Analysts have largely expressed skepticism about a possible combination of the two book store companies because of Borders’ poor financial situation and real estate commitments.
But Pottow suggested that if Borders files for bankruptcy, Barnes & Noble might swoop in to pick up the most enticing assets, including inventory and attractive store locations.
Under bankruptcy law, Borders would get six months to propose an exclusive plan for its reorganization, a plan the court would have to approve. Secured creditors would get priority over unsecured creditors, existing stockholders’ equity would likely be wiped out, and the company’s lease footprint would be slashed significantly, experts said.

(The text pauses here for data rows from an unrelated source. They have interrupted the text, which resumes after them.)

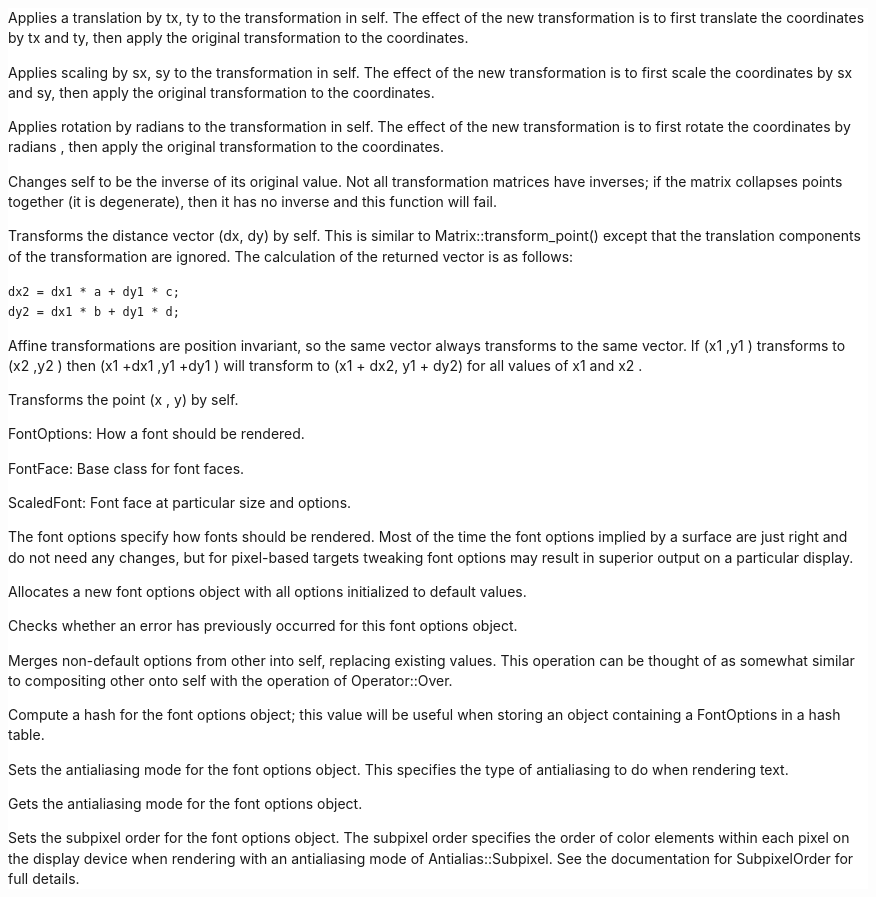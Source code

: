 Applies a translation by tx, ty to the transformation in self. The effect of the new
transformation is to first translate the coordinates by tx and ty, then apply the
original transformation to the coordinates.

Applies scaling by sx, sy to the transformation in self. The effect of the new
transformation is to first scale the coordinates by sx and sy, then apply the original
transformation to the coordinates.

Applies rotation by radians to the transformation in self. The effect of the new
transformation is to first rotate the coordinates by radians , then apply the original
transformation to the coordinates.

Changes self to be the inverse of its original value. Not all transformation matrices
have inverses; if the matrix collapses points together (it is degenerate), then it has
no inverse and this function will fail.

Transforms the distance vector (dx, dy) by self. This is similar to
Matrix::transform_point() except that the translation components of the transformation
are ignored. The calculation of the returned vector is as follows:

```ignore
dx2 = dx1 * a + dy1 * c;
dy2 = dx1 * b + dy1 * d;
```

Affine transformations are position invariant, so the same vector always transforms to
the same vector. If (x1 ,y1 ) transforms to (x2 ,y2 ) then (x1 +dx1 ,y1 +dy1 ) will
transform to (x1 + dx2, y1 + dy2) for all values of x1 and x2 .

Transforms the point (x , y) by self.


FontOptions: How a font should be rendered.

FontFace: Base class for font faces.

ScaledFont: Font face at particular size and options.

The font options specify how fonts should be rendered. Most of the time the font options
implied by a surface are just right and do not need any changes, but for pixel-based targets
tweaking font options may result in superior output on a particular display.

Allocates a new font options object with all options initialized to default values.

Checks whether an error has previously occurred for this font options object.

Merges non-default options from other into self, replacing existing values.
This operation can be thought of as somewhat similar to compositing other onto
self with the operation of Operator::Over.

Compute a hash for the font options object; this value will be useful when
storing an object containing a FontOptions in a hash table.

Sets the antialiasing mode for the font options object. This specifies the type
of antialiasing to do when rendering text.

Gets the antialiasing mode for the font options object.

Sets the subpixel order for the font options object. The subpixel order specifies
the order of color elements within each pixel on the display device when rendering
with an antialiasing mode of Antialias::Subpixel. See the documentation for
SubpixelOrder for full details.
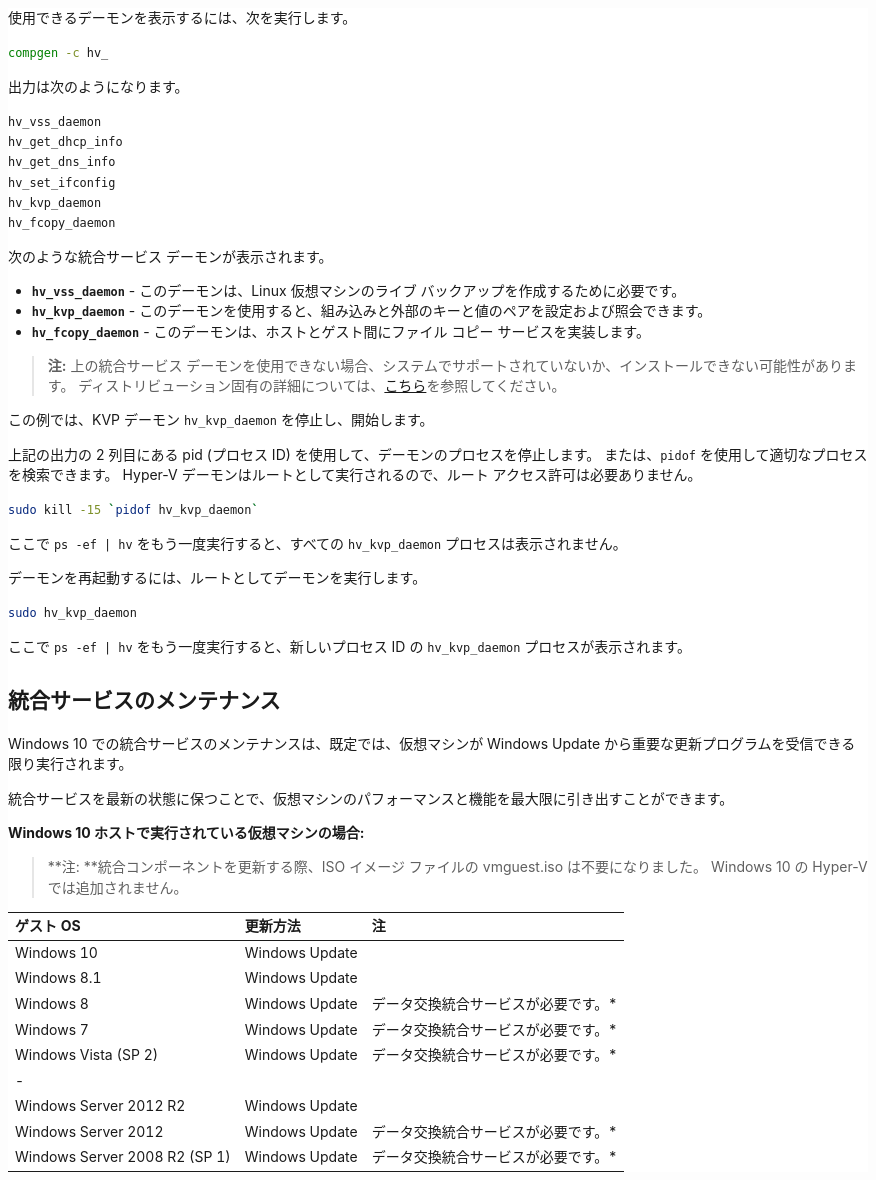   使用できるデーモンを表示するには、次を実行します。
  ``` BASH
  compgen -c hv_
  ```
  
  出力は次のようになります。
  
  ``` BASH
  hv_vss_daemon
  hv_get_dhcp_info
  hv_get_dns_info
  hv_set_ifconfig
  hv_kvp_daemon
  hv_fcopy_daemon     
  ```
  
  次のような統合サービス デーモンが表示されます。  
  * **`hv_vss_daemon`** - このデーモンは、Linux 仮想マシンのライブ バックアップを作成するために必要です。
  * **`hv_kvp_daemon`** - このデーモンを使用すると、組み込みと外部のキーと値のペアを設定および照会できます。
  * **`hv_fcopy_daemon`** - このデーモンは、ホストとゲスト間にファイル コピー サービスを実装します。

> **注:** 上の統合サービス デーモンを使用できない場合、システムでサポートされていないか、インストールできない可能性があります。  ディストリビューション固有の詳細については、[こちら](https://technet.microsoft.com/en-us/library/dn531030.aspx)を参照してください。  

この例では、KVP デーモン `hv_kvp_daemon` を停止し、開始します。

上記の出力の 2 列目にある pid (プロセス ID) を使用して、デーモンのプロセスを停止します。  または、`pidof` を使用して適切なプロセスを検索できます。  Hyper-V デーモンはルートとして実行されるので、ルート アクセス許可は必要ありません。

``` BASH
sudo kill -15 `pidof hv_kvp_daemon`
```

ここで `ps -ef | hv` をもう一度実行すると、すべての `hv_kvp_daemon` プロセスは表示されません。

デーモンを再起動するには、ルートとしてデーモンを実行します。

``` BASH
sudo hv_kvp_daemon
``` 

ここで `ps -ef | hv` をもう一度実行すると、新しいプロセス ID の `hv_kvp_daemon` プロセスが表示されます。


## 統合サービスのメンテナンス

Windows 10 での統合サービスのメンテナンスは、既定では、仮想マシンが Windows Update から重要な更新プログラムを受信できる限り実行されます。  

統合サービスを最新の状態に保つことで、仮想マシンのパフォーマンスと機能を最大限に引き出すことができます。

**Windows 10 ホストで実行されている仮想マシンの場合:**

> **注: **統合コンポーネントを更新する際、ISO イメージ ファイルの vmguest.iso は不要になりました。 Windows 10 の Hyper-V では追加されません。

| ゲスト OS | 更新方法 | 注 |
|:---------|:---------|:---------|
| Windows 10 | Windows Update | |
| Windows 8.1 | Windows Update | |
| Windows 8 | Windows Update | データ交換統合サービスが必要です。* |
| Windows 7 | Windows Update | データ交換統合サービスが必要です。* |
| Windows Vista (SP 2) | Windows Update | データ交換統合サービスが必要です。* |
| - | | |
| Windows Server 2012 R2 | Windows Update | |
| Windows Server 2012 | Windows Update | データ交換統合サービスが必要です。* |
| Windows Server 2008 R2 (SP 1) | Windows Update | データ交換統合サービスが必要です。* |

Possible outcomes of a prospective bankruptcy filing include:
--Borders could successful make cuts to its lease obligations and convince lenders to accept equity in exchange for eliminating debt, finally emerging with a profitable business model. --The firm could sell off its assets to Barnes & Noble or another player like a private equity firm with a tolerance for a restructuring effort. Under this option, Borders could use the Section 363 provision in the bankruptcy code, a provision that allows the valuable assets to be packaged together so that they can be sold to an outside firm or emerge as a new company. In that scenario, the old assets would stay in bankruptcy and be liquidated. This is what happened during General Motors’ 2009 bankruptcy filing, for example.
“Even if they decide they do want to merge with Barnes and Noble, they still may want to go through a prepackaged bankruptcy to scrub out some of these leases,” Pottow said.
--The company could be forced to convert its Chapter 11 reorganization filing into a Chapter 7 liquidation, which would involve a sale of all of its assets and the death of the company.
Existing stockholders of Borders -- including CEO Bennett LeBow and Ackman -- have a significant interest in helping the company avoid bankruptcy.
“If I’m a major shareholder, I don’t want the company to go through a bankruptcy. I want to avoid it at all costs,” McTevia said. “We saw what happened to the shareholders of General Motors. When they went into bankruptcy court they got blown away.”
One attractive aspect of a bankruptcy filing is that publishers who have stopped shipping books to Borders likely would be forced to resume doing so, Pottow said.
The publishing industry is skittish about the prospect of a major brick-and-mortar chain going out of business.
“If publishers wake up in a world without retailers that are committed to the future of books, they are going to be in serious trouble,” said Michael Norris, an analyst with Maryland-based Simba Information.
Nonetheless, Norris said he doesn’t think a merger between Barnes & Noble and Borders is a good solution.
“There is no circumstance I can think of that would make sense out of it,” he said. “Any kind of combination of these two retailers would do absolutely nothing for the consumer, and I don’t think it would do anything for the shareholders either.”
McTevia said he thinks Barnes & Noble, albeit more financially healthy today, needs to consider acquiring Borders because of the long-term challenges of the industry.
Borders employs about 19,000 workers, including about 600 at its headquarters in Ann Arbor. Barnes & Noble is headquartered in New York.
The destiny for Borders' Ann Arbor employees is decidedly uncertain.
"My experience is when companies strategically merge in bankruptcy, they don't need two headquarters," Pottow said.